What needs to be done ->
Reproduce exactly the final portion of the data: every line from the one containing "preinstall or postinstall" through the last line, inclusive.

# # #

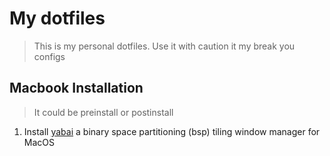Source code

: # My dotfiles

> This is my personal dotfiles. Use it with caution it my break you configs

## Macbook Installation
> It could be preinstall or postinstall

1. Install [yabai](https://github.com/koekeishiya/yabai) a binary space partitioning (bsp) tiling window manager for MacOS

# # #

Written response ->
> It could be preinstall or postinstall

1. Install [yabai](https://github.com/koekeishiya/yabai) a binary space partitioning (bsp) tiling window manager for MacOS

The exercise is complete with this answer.